Lauritz Bergendahl (30 January 1887 – 15 April 1964) was a Norwegian Nordic skier who won both the Nordic combined and the 50 km cross-country skiing events at the Holmenkollen ski festival in 1910, 1912, 1913, 1914, and 1915. Bergendahl's Holmenkollen 50 km cross-country skiing victories have only been exceeded by one skier (Thorleif Haug) while his Holmenkollen Nordic combined victories have been matched by three others (Johan Grøttumsbråten, Rauno Miettinen, and Bjarte Engen Vik). Bergendahl earned the Holmenkollen medal in 1910 while his nephew Lars earned the honor in 1939.

Lauritz Bergendahl was the first skiing star, Nordic or alpine, anywhere. He was called simply the "ski king". Between 1910 and 1915, he won the 50 km race at Holmenkollen five times. Born in 1888, he was nearly lost to skiing through religious revivalism, but his other vocation was too strong. His stardom arose from the lack of national heroes in the aftermath of independence and the poor calibre of politicians. Bergendahl was probably the first sporting figure, anywhere, faut de mieux, to do duty as national icon.
He was the first skier to train methodically. He systematically developed both speed and stamina. He was a pioneer of tempo training. In particular, he was interested in coordination of sticks and skis.
He was a pioneer in adapting the Finnish double heave on the sticks as part of an innovative tactical adjustment of technique to terrain.
He was the founder of modern Nordic skiing, and the analytical system of coaching.
By trade he was a forester, like most of the early Nordic skiers, mainly because of the strength and suppleness developed in wielding axe and saw.

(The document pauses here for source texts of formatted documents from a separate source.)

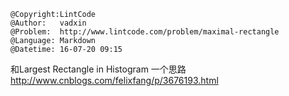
 ```
@Copyright:LintCode
@Author:   vadxin
@Problem:  http://www.lintcode.com/problem/maximal-rectangle
@Language: Markdown
@Datetime: 16-07-20 09:15
```

 和Largest Rectangle in Histogram 一个思路 
 http://www.cnblogs.com/felixfang/p/3676193.html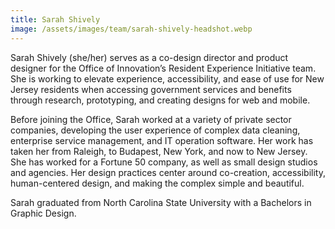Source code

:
 ```yaml
---
title: Sarah Shively
image: /assets/images/team/sarah-shively-headshot.webp
---
```


Sarah Shively (she/her) serves as a co-design director and product designer for the Office of Innovation’s Resident Experience Initiative team. She is working to elevate experience, accessibility, and ease of use for New Jersey residents when accessing government services and benefits through research, prototyping, and creating designs for web and mobile.

Before joining the Office, Sarah worked at a variety of private sector companies, developing the user experience of complex data cleaning, enterprise service management, and IT operation software. Her work has taken her from Raleigh, to Budapest, New York, and now to New Jersey. She has worked for a Fortune 50 company, as well as small design studios and agencies. Her design practices center around co-creation, accessibility, human-centered design, and making the complex simple and beautiful.

Sarah graduated from North Carolina State University with a Bachelors in Graphic Design. 
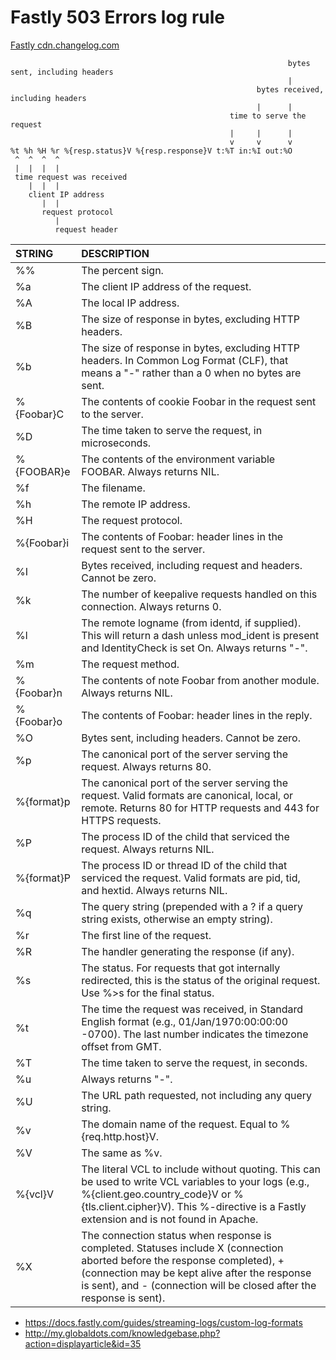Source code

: # Fastly 503 Errors log rule

[Fastly cdn.changelog.com](https://manage.fastly.com/dashboard/services/7gKbcKSKGDyqU7IuDr43eG/datacenters/all)

```
                                                              bytes sent, including headers
                                                              |
                                                       bytes received, including headers
                                                       |      |
                                                 time to serve the request
                                                 |     |      |
                                                 v     v      v
%t %h %H %r %{resp.status}V %{resp.response}V t:%T in:%I out:%O
 ^  ^  ^  ^
 |  |  |  |
 time request was received
    |  |  |
    client IP address
       |  |
       request protocol
          |
          request header
```

| STRING     | DESCRIPTION                                                                                                                                                                                                                                          |
| :---       | :---                                                                                                                                                                                                                                                 |
| %%         | The percent sign.                                                                                                                                                                                                                                    |
| %a         | The client IP address of the request.                                                                                                                                                                                                                |
| %A         | The local IP address.                                                                                                                                                                                                                                |
| %B         | The size of response in bytes, excluding HTTP headers.                                                                                                                                                                                               |
| %b         | The size of response in bytes, excluding HTTP headers. In Common Log Format (CLF), that means a "-" rather than a 0 when no bytes are sent.                                                                                                          |
| %{Foobar}C | The contents of cookie Foobar in the request sent to the server.                                                                                                                                                                                     |
| %D         | The time taken to serve the request, in microseconds.                                                                                                                                                                                                |
| %{FOOBAR}e | The contents of the environment variable FOOBAR. Always returns NIL.                                                                                                                                                                                 |
| %f         | The filename.                                                                                                                                                                                                                                        |
| %h         | The remote IP address.                                                                                                                                                                                                                               |
| %H         | The request protocol.                                                                                                                                                                                                                                |
| %{Foobar}i | The contents of Foobar: header lines in the request sent to the server.                                                                                                                                                                              |
| %I         | Bytes received, including request and headers. Cannot be zero.                                                                                                                                                                                       |
| %k         | The number of keepalive requests handled on this connection. Always returns 0.                                                                                                                                                                       |
| %l         | The remote logname (from identd, if supplied). This will return a dash unless mod_ident is present and IdentityCheck is set On. Always returns "-".                                                                                                  |
| %m         | The request method.                                                                                                                                                                                                                                  |
| %{Foobar}n | The contents of note Foobar from another module. Always returns NIL.                                                                                                                                                                                 |
| %{Foobar}o | The contents of Foobar: header lines in the reply.                                                                                                                                                                                                   |
| %O         | Bytes sent, including headers. Cannot be zero.                                                                                                                                                                                                       |
| %p         | The canonical port of the server serving the request. Always returns 80.                                                                                                                                                                             |
| %{format}p | The canonical port of the server serving the request. Valid formats are canonical, local, or remote. Returns 80 for HTTP requests and 443 for HTTPS requests.                                                                                        |
| %P         | The process ID of the child that serviced the request. Always returns NIL.                                                                                                                                                                           |
| %{format}P | The process ID or thread ID of the child that serviced the request. Valid formats are pid, tid, and hextid. Always returns NIL.                                                                                                                      |
| %q         | The query string (prepended with a ? if a query string exists, otherwise an empty string).                                                                                                                                                           |
| %r         | The first line of the request.                                                                                                                                                                                                                       |
| %R         | The handler generating the response (if any).                                                                                                                                                                                                        |
| %s         | The status. For requests that got internally redirected, this is the status of the original request. Use %>s for the final status.                                                                                                                   |
| %t         | The time the request was received, in Standard English format (e.g., 01/Jan/1970:00:00:00 -0700). The last number indicates the timezone offset from GMT.                                                                                            |
| %T         | The time taken to serve the request, in seconds.                                                                                                                                                                                                     |
| %u         | Always returns "-".                                                                                                                                                                                                                                  |
| %U         | The URL path requested, not including any query string.                                                                                                                                                                                              |
| %v         | The domain name of the request. Equal to %{req.http.host}V.                                                                                                                                                                                          |
| %V         | The same as %v.                                                                                                                                                                                                                                      |
| %{vcl}V    | The literal VCL to include without quoting. This can be used to write VCL variables to your logs (e.g., %{client.geo.country_code}V or %{tls.client.cipher}V). This %-directive is a Fastly extension and is not found in Apache.                    |
| %X         | The connection status when response is completed. Statuses include X (connection aborted before the response completed),  + (connection may be kept alive after the response is sent), and - (connection will be closed after the response is sent). |

* https://docs.fastly.com/guides/streaming-logs/custom-log-formats
* http://my.globaldots.com/knowledgebase.php?action=displayarticle&id=35

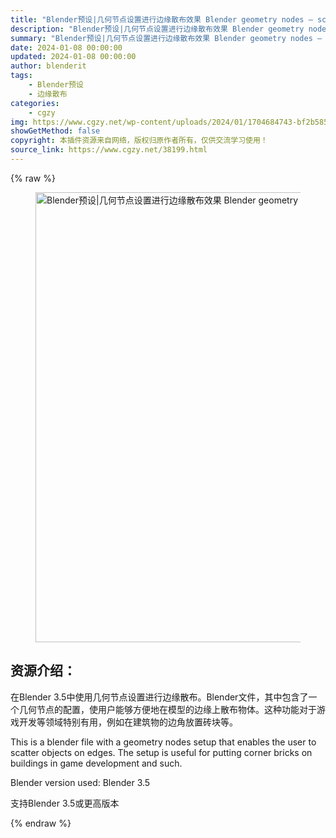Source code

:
 ```yaml
---
title: "Blender预设|几何节点设置进行边缘散布效果 Blender geometry nodes – scatter on edges"
description: "Blender预设|几何节点设置进行边缘散布效果 Blender geometry nodes – scatter on edges"
summary: "Blender预设|几何节点设置进行边缘散布效果 Blender geometry nodes – scatter on edges"
date: 2024-01-08 00:00:00
updated: 2024-01-08 00:00:00
author: blenderit
tags: 
    - Blender预设
    - 边缘散布
categories:
    - cgzy
img: https://www.cgzy.net/wp-content/uploads/2024/01/1704684743-bf2b585aaeb7a04.webp
showGetMethod: false
copyright: 本插件资源来自网络，版权归原作者所有，仅供交流学习使用！
source_link: https://www.cgzy.net/38199.html
---
```


{% raw %}
<div class="wp-block-image is-style-border-round-and-with-shadow">
<figure class="aligncenter size-full"><img fetchpriority="high" decoding="async" width="1280" height="720" src="https://www.cgzy.net/wp-content/uploads/2024/01/1704684487-5cedba317d8cd98.webp" class="wp-image-38200" title="Blender预设|几何节点设置进行边缘散布效果 Blender geometry nodes – scatter on edges" alt="Blender预设|几何节点设置进行边缘散布效果 Blender geometry nodes – scatter on edges"></figure></div><div class="wp-block-pandastudio-title"><div class="title_style_01"><h2 id="h2-0">资源介绍：</h2></div></div><p class="is-style-text-indent-2em">在Blender 3.5中使用几何节点设置进行边缘散布。Blender文件，其中包含了一个几何节点的配置，使用户能够方便地在模型的边缘上散布物体。这种功能对于游戏开发等领域特别有用，例如在建筑物的边角放置砖块等。</p><p>This is a blender file with a geometry nodes setup that enables the user to scatter objects on edges. The setup is useful for putting corner bricks on buildings in game development and such.</p><p>Blender version used: Blender 3.5</p><div class="wp-block-pandastudio-tips"><div class="tip success "><p>支持Blender 3.5或更高版本</p>
</div></div>
<div style="display: none">cgzy</div>
{% endraw %}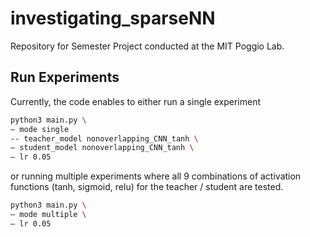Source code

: # investigating_sparseNN

Repository for Semester Project conducted at the MIT Poggio Lab.


## Run Experiments

Currently, the code enables to either run a single experiment
```sh
python3 main.py \
— mode single
-- teacher_model nonoverlapping_CNN_tanh \
— student_model nonoverlapping_CNN_tanh \
— lr 0.05
```

or running multiple experiments where all 9 combinations of activation functions (tanh, sigmoid, relu) for the teacher / student are tested.
```sh
python3 main.py \
— mode multiple \
— lr 0.05
```
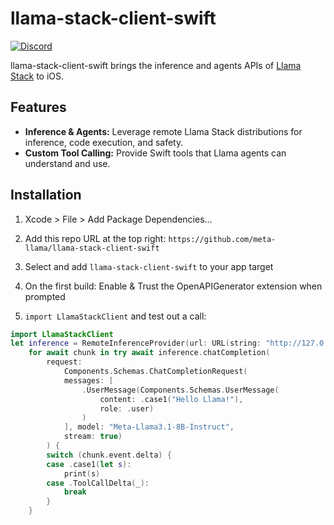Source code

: # llama-stack-client-swift

[![Discord](https://img.shields.io/discord/1257833999603335178)](https://discord.gg/TZAAYNVtrU)

llama-stack-client-swift brings the inference and agents APIs of [Llama Stack](https://github.com/meta-llama/llama-stack) to iOS.

## Features

- **Inference & Agents:** Leverage remote Llama Stack distributions for inference, code execution, and safety.
- **Custom Tool Calling:**  Provide Swift tools that Llama agents can understand and use.

## Installation

1. Xcode > File > Add Package Dependencies...

2. Add this repo URL at the top right: `https://github.com/meta-llama/llama-stack-client-swift`

3. Select and add `llama-stack-client-swift` to your app target

4. On the first build: Enable & Trust the OpenAPIGenerator extension when prompted

5. `import LlamaStackClient` and test out a call:

```swift
import LlamaStackClient
let inference = RemoteInferenceProvider(url: URL(string: "http://127.0.0.1:5000")!)
    for await chunk in try await inference.chatCompletion(
        request:
            Components.Schemas.ChatCompletionRequest(
            messages: [
                .UserMessage(Components.Schemas.UserMessage(
                    content: .case1("Hello Llama!"),
                    role: .user)
                )
            ], model: "Meta-Llama3.1-8B-Instruct",
            stream: true)
        ) {
        switch (chunk.event.delta) {
        case .case1(let s):
            print(s)
        case .ToolCallDelta(_):
            break
        }
    }
```
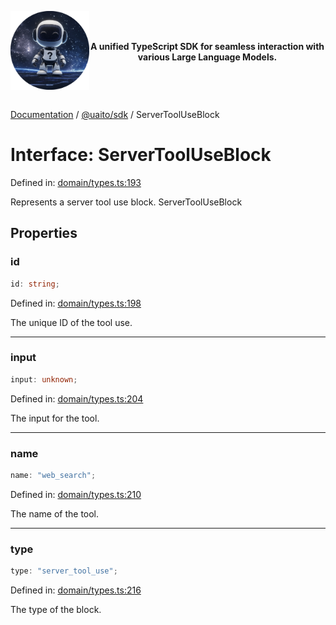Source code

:<div style="display:flex; align-items:center;">
<p align="center">
  <img src="../UAITO.png" alt="UAITO Logo" width="200"/>
</p>

<p align="center">
  <strong>A unified TypeScript SDK for seamless interaction with various Large Language Models.</strong>
</p>
</div>

[Documentation](README.md) / [@uaito/sdk](@uaito.sdk.md) / ServerToolUseBlock

# Interface: ServerToolUseBlock

Defined in: [domain/types.ts:193](https://github.com/elribonazo/uaito/blob/c19018bfe74c91c77b7bc1d63c1e0fc37da6651a/packages/sdk/src/domain/types.ts#L193)

Represents a server tool use block.
 ServerToolUseBlock

## Properties

### id

```ts
id: string;
```

Defined in: [domain/types.ts:198](https://github.com/elribonazo/uaito/blob/c19018bfe74c91c77b7bc1d63c1e0fc37da6651a/packages/sdk/src/domain/types.ts#L198)

The unique ID of the tool use.

***

### input

```ts
input: unknown;
```

Defined in: [domain/types.ts:204](https://github.com/elribonazo/uaito/blob/c19018bfe74c91c77b7bc1d63c1e0fc37da6651a/packages/sdk/src/domain/types.ts#L204)

The input for the tool.

***

### name

```ts
name: "web_search";
```

Defined in: [domain/types.ts:210](https://github.com/elribonazo/uaito/blob/c19018bfe74c91c77b7bc1d63c1e0fc37da6651a/packages/sdk/src/domain/types.ts#L210)

The name of the tool.

***

### type

```ts
type: "server_tool_use";
```

Defined in: [domain/types.ts:216](https://github.com/elribonazo/uaito/blob/c19018bfe74c91c77b7bc1d63c1e0fc37da6651a/packages/sdk/src/domain/types.ts#L216)

The type of the block.
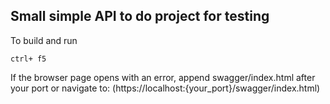 ## Small simple API to do project for testing


To build and run 
```
ctrl+ f5
```


If the browser page opens with an error, append swagger/index.html after your port or navigate to:
(https://localhost:{your_port}/swagger/index.html)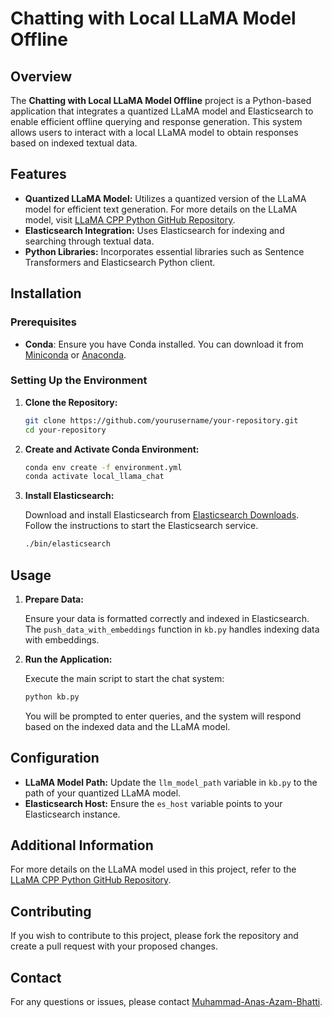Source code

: # Chatting with Local LLaMA Model Offline

## Overview

The **Chatting with Local LLaMA Model Offline** project is a Python-based application that integrates a quantized LLaMA model and Elasticsearch to enable efficient offline querying and response generation. This system allows users to interact with a local LLaMA model to obtain responses based on indexed textual data.

## Features

- **Quantized LLaMA Model:** Utilizes a quantized version of the LLaMA model for efficient text generation. For more details on the LLaMA model, visit [LLaMA CPP Python GitHub Repository](https://github.com/abetlen/llama-cpp-python).
- **Elasticsearch Integration:** Uses Elasticsearch for indexing and searching through textual data.
- **Python Libraries:** Incorporates essential libraries such as Sentence Transformers and Elasticsearch Python client.

## Installation

### Prerequisites

- **Conda**: Ensure you have Conda installed. You can download it from [Miniconda](https://docs.conda.io/en/latest/miniconda.html) or [Anaconda](https://www.anaconda.com/products/distribution).

### Setting Up the Environment

1. **Clone the Repository:**

    ```bash
    git clone https://github.com/yourusername/your-repository.git
    cd your-repository
    ```

2. **Create and Activate Conda Environment:**

    ```bash
    conda env create -f environment.yml
    conda activate local_llama_chat
    ```

3. **Install Elasticsearch:**

    Download and install Elasticsearch from [Elasticsearch Downloads](https://www.elastic.co/downloads/elasticsearch). Follow the instructions to start the Elasticsearch service.

    ```bash
    ./bin/elasticsearch
    ```

## Usage

1. **Prepare Data:**

    Ensure your data is formatted correctly and indexed in Elasticsearch. The `push_data_with_embeddings` function in `kb.py` handles indexing data with embeddings.

2. **Run the Application:**

    Execute the main script to start the chat system:

    ```bash
    python kb.py
    ```

    You will be prompted to enter queries, and the system will respond based on the indexed data and the LLaMA model.

## Configuration

- **LLaMA Model Path:** Update the `llm_model_path` variable in `kb.py` to the path of your quantized LLaMA model.
- **Elasticsearch Host:** Ensure the `es_host` variable points to your Elasticsearch instance.

## Additional Information

For more details on the LLaMA model used in this project, refer to the [LLaMA CPP Python GitHub Repository](https://github.com/abetlen/llama-cpp-python).

## Contributing

If you wish to contribute to this project, please fork the repository and create a pull request with your proposed changes.

## Contact

For any questions or issues, please contact [Muhammad-Anas-Azam-Bhatti](mailto:anas.azam40@gmail.com).

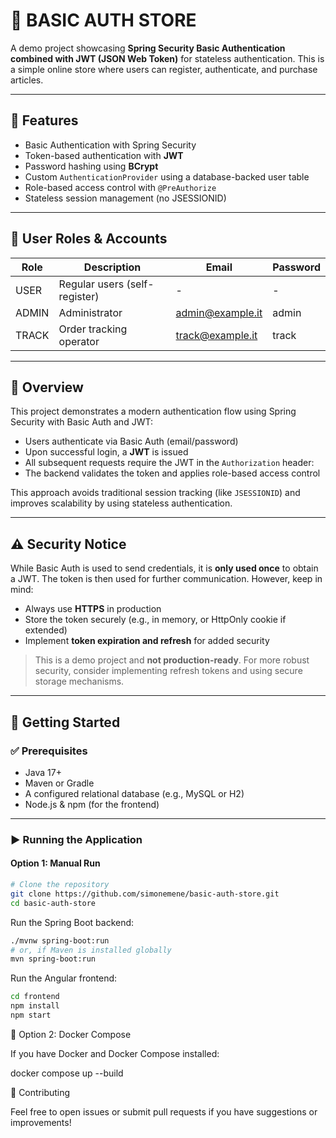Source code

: # 🛒 BASIC AUTH STORE

A demo project showcasing **Spring Security Basic Authentication combined with JWT (JSON Web Token)** for stateless authentication. This is a simple online store where users can register, authenticate, and purchase articles.

---

## 🔐 Features

- Basic Authentication with Spring Security
- Token-based authentication with **JWT**
- Password hashing using **BCrypt**
- Custom `AuthenticationProvider` using a database-backed user table
- Role-based access control with `@PreAuthorize`
- Stateless session management (no JSESSIONID)

---

## 👥 User Roles & Accounts

| Role  | Description                   | Email                | Password |
|-------|-------------------------------|----------------------|----------|
| USER  | Regular users (self-register) | -                    | -        |
| ADMIN | Administrator                 | admin@example.it     | admin    |
| TRACK | Order tracking operator       | track@example.it     | track    |

---

## 🧭 Overview

This project demonstrates a modern authentication flow using Spring Security with Basic Auth and JWT:

- Users authenticate via Basic Auth (email/password)
- Upon successful login, a **JWT** is issued
- All subsequent requests require the JWT in the `Authorization` header:
- The backend validates the token and applies role-based access control

This approach avoids traditional session tracking (like `JSESSIONID`) and improves scalability by using stateless authentication.

---

## ⚠️ Security Notice

While Basic Auth is used to send credentials, it is **only used once** to obtain a JWT. The token is then used for further communication. However, keep in mind:

- Always use **HTTPS** in production
- Store the token securely (e.g., in memory, or HttpOnly cookie if extended)
- Implement **token expiration and refresh** for added security

> This is a demo project and **not production-ready**. For more robust security, consider implementing refresh tokens and using secure storage mechanisms.

---

## 🚀 Getting Started

### ✅ Prerequisites

- Java 17+
- Maven or Gradle
- A configured relational database (e.g., MySQL or H2)
- Node.js & npm (for the frontend)

---

### ▶️ Running the Application

#### Option 1: Manual Run

```bash
# Clone the repository
git clone https://github.com/simonemene/basic-auth-store.git
cd basic-auth-store
```

Run the Spring Boot backend:

```bash
./mvnw spring-boot:run
# or, if Maven is installed globally
mvn spring-boot:run
```

Run the Angular frontend:

```bash
cd frontend
npm install
npm start
```

🐳 Option 2: Docker Compose

If you have Docker and Docker Compose installed:

docker compose up --build

🤝 Contributing

Feel free to open issues or submit pull requests if you have suggestions or improvements!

The first free heel toe binding to go into production was the Selmer's "Bergendahl" binding. Norway 1913

In an obituary of Bergendahl in Aftenposten on 17 April 1965, the signature "Am" wrote, among other things:

No one has shaped the Holmenkoll race like Lauritz Bergendahl, no one! In 1915 he won everything there was to win: 50 km, 15 km, the King's Cup for combined races and the Ladies' Cup for the best mare. He set other records, including winning the 5-mile five years in a row. He won five King's Cups in Holmenkollen. In all, he won ten king's cups, but he did not become Olympic or world champion, because there were no such races at the time.

At Sørkedalen school, King Olav unveiled a memorial to Bergendahl in 1977, made by Nic. Schiøll.

In Stavanger there is Lauritz Bergendahls gate, in an area where several of the streets are named after sports figures.

Lauritz Bergendahl is buried at Grefsen cemetery in Oslo.

Oslo, Norway, February 13, 1952: Norwegian skiing champion Lauritz Bergendal carries the Olympic torch on the final stage of the relay, just before the lighting of the flame to begin the sixth Olympiad.